Toujours bénéfique dans le cancer bronchique.
Environ 30 000 nouveaux cas de cancers bronchiques sont diagnostiqués en France, avec un taux de survie globale à 5 ans à peine supérieur à 15 %. Plus de 85 % des cancers bronchiques sont directement liés à l’inhalation de fumée de tabac. C’est aussi un facteur de carcinogenèse pour de nombreux autres organes comme la vessie et la sphère ORL. Le sevrage tabagique réduit très significativement le risque de survenue de ces cancers, d’autant plus rapidement et fortement que l’arrêt est précoce.
La découverte d’un cancer bronchique, voire l’exploration pour suspicion non confirmée de cancer est un moment propice d’intervention tabacologique auprès du patient et de ses proches, souvent sous-utilisé, l’ensemble des préoccupations allant vers les explorations diagnostiques puis les traitements spécifiques.
Bien qu’une majorité de patients fumeurs arrêtent seuls, voire sont déjà des ex-fumeurs lors de la découverte du cancer, d’autres poursuivent leur tabagisme ou le reprennent à distance d’une cure chirurgicale. Dans les stades plus avancés, nombre de patients, voire de praticiens n’envisagent pas une prise en charge du tabagisme, au vu du contexte néoplasique et de la survie limitée de ces patients. Pour d’autres patients ou leurs familles cependant, l’absence de prise en compte du tabagisme causal de la maladie peut être vécue comme un facteur péjoratif de leur prise en charge.

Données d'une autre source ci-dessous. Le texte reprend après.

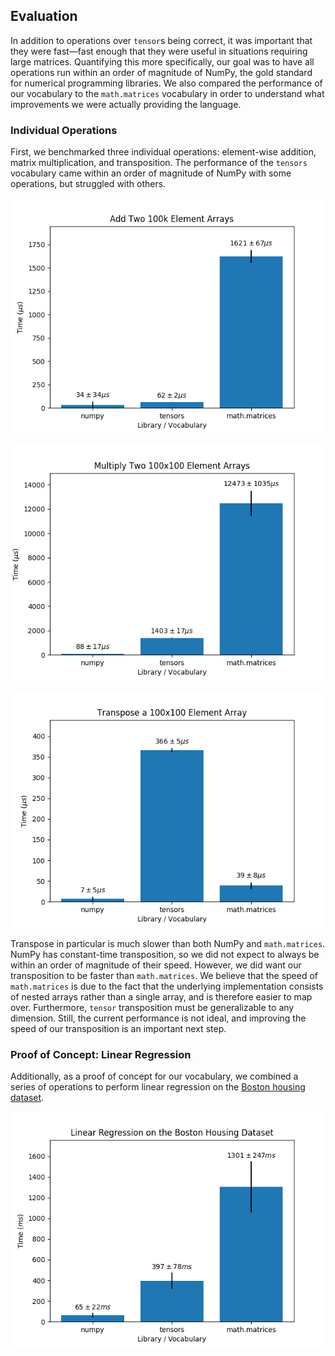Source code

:## Evaluation

In addition to operations over `tensor`s being correct, it was
important that they were fast—fast enough that they were useful in
situations requiring large matrices. Quantifying this more
specifically, our goal was to have all operations run within an order
of magnitude of NumPy, the gold standard for numerical programming
libraries. We also compared the performance of our vocabulary to the
`math.matrices` vocabulary in order to understand what improvements we
were actually providing the language.

### Individual Operations

First, we benchmarked three individual operations: element-wise
addition, matrix multiplication, and transposition. The performance of
the `tensors` vocabulary came within an order of magnitude of NumPy
with some operations, but struggled with others.

![Add Two 100k Element Arrays](add.png)

![Multiply Two 100x100 Element Arrays](matmul.png)

![Transpose a 100x100 Element Array](transpose.png)

Transpose in particular is much slower than both NumPy and
`math.matrices`. NumPy has constant-time transposition, so we did not
expect to always be within an order of magnitude of their
speed. However, we did want our transposition to be faster than
`math.matrices`. We believe that the speed of `math.matrices` is due
to the fact that the underlying implementation consists of nested
arrays rather than a single array, and is therefore easier to map
over. Furthermore, `tensor` transposition must be generalizable to any
dimension. Still, the current performance is not ideal, and improving
the speed of our transposition is an important next step.

### Proof of Concept: Linear Regression

Additionally, as a proof of concept for our vocabulary, we combined a
series of operations to perform linear regression on the [Boston
housing
dataset](https://www.cs.toronto.edu/~delve/data/boston/bostonDetail.html).

![Linear Regression on the Boston Housing Dataset](linear_regression.png)
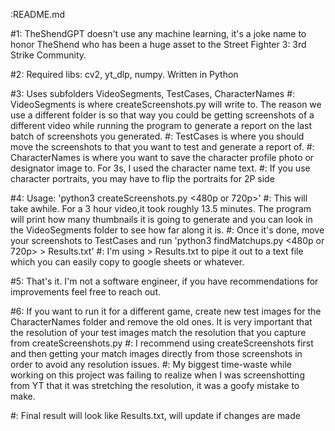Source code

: :README.md

#1: TheShendGPT doesn't use any machine learning, it's a joke name to honor TheShend who has been a huge asset to the Street Fighter 3: 3rd Strike Community.

#2: Required libs: cv2, yt_dlp, numpy. Written in Python

#3: Uses subfolders VideoSegments, TestCases, CharacterNames
#:	VideoSegments is where createScreenshots.py will write to. The reason we use a different folder is so that way you could be getting screenshots of a different video while running the program to generate a report on the last batch of screenshots you generated.
#:	TestCases is where you should move the screenshots to that you want to test and generate a report of.
#:	CharacterNames is where you want to save the character profile photo or designator image to. For 3s, I used the character name text.
#:	If you use character portraits, you may have to flip the portraits for 2P side

#4: Usage: 'python3 createScreenshots.py <URL> <480p or 720p>'
#:	This will take awhile. For a 3 hour video,it took roughly 13.5 minutes. The program will print how many thumbnails it is going to generate and you can look in the VideoSegments folder to see how far along it is.
#:	Once it's done, move your screenshots to TestCases and run 'python3 findMatchups.py <URL> <480p or 720p> > Results.txt' 
#:	I'm using > Results.txt to pipe it out to a text file which you can easily copy to google sheets or whatever.

#5:	That's it. I'm not a software engineer, if you have recommendations for improvements feel free to reach out.

#6: If you want to run it for a different game, create new test images for the CharacterNames folder and remove the old ones. It is very important that the resolution of your test images match the resolution that you capture from createScreenshots.py
#:	I recommend using createScreenshots first and then getting your match images directly from those screenshots in order to avoid any resolution issues.
#:	My biggest time-waste while working on this project was failing to realize when I was screenshotting from YT that it was stretching the resolution, it was a goofy mistake to make.

#: Final result will look like Results.txt, will update if changes are made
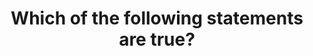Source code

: ---
layout: answer
title: "Which of the following statements are true?"
blurb: "To make contents in an S3 bucket publicly available on the Internet, you need to turn off 'Block all public access' and add a permissive policy that allow"
quid: 275
---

Une analyse récente de la littérature publiée en 2010 dans le British Medical Journal, vient de conclure que le sevrage tabagique chez un patient atteint de cancer bronchique de stade précoce réduit le taux de récidive de la maladie après exérèse chirurgicale et le taux de second cancer, incitant à prendre en charge ces patients durablement au décours de leur traitement. D’autres études suggèrent que la poursuite du tabagisme limite les bénéfices des autres thérapeutiques. Le tabagisme majore les morbidités périopératoire et de la chimiothérapie. Pour les stades plus avancés du cancer, il pourrait influencer l’efficacité de la radiothérapie et de la chimiothérapie, et aggraver les comorbidités cardiovasculaires et respiratoires. Ainsi, il a été montré que la poursuite du tabagisme influence significativement le métabolisme de l’erlotinib, nouveau traitement du cancer bronchique dont la cible est le récepteur de l’EGF. Donc, l’arrêt du tabac est un des traitements à mettre en œuvre en cas de cancer bronchique chez un fumeur.
* Pneumologue, Pôle Thorax-Vaisseaux, CHU Angers.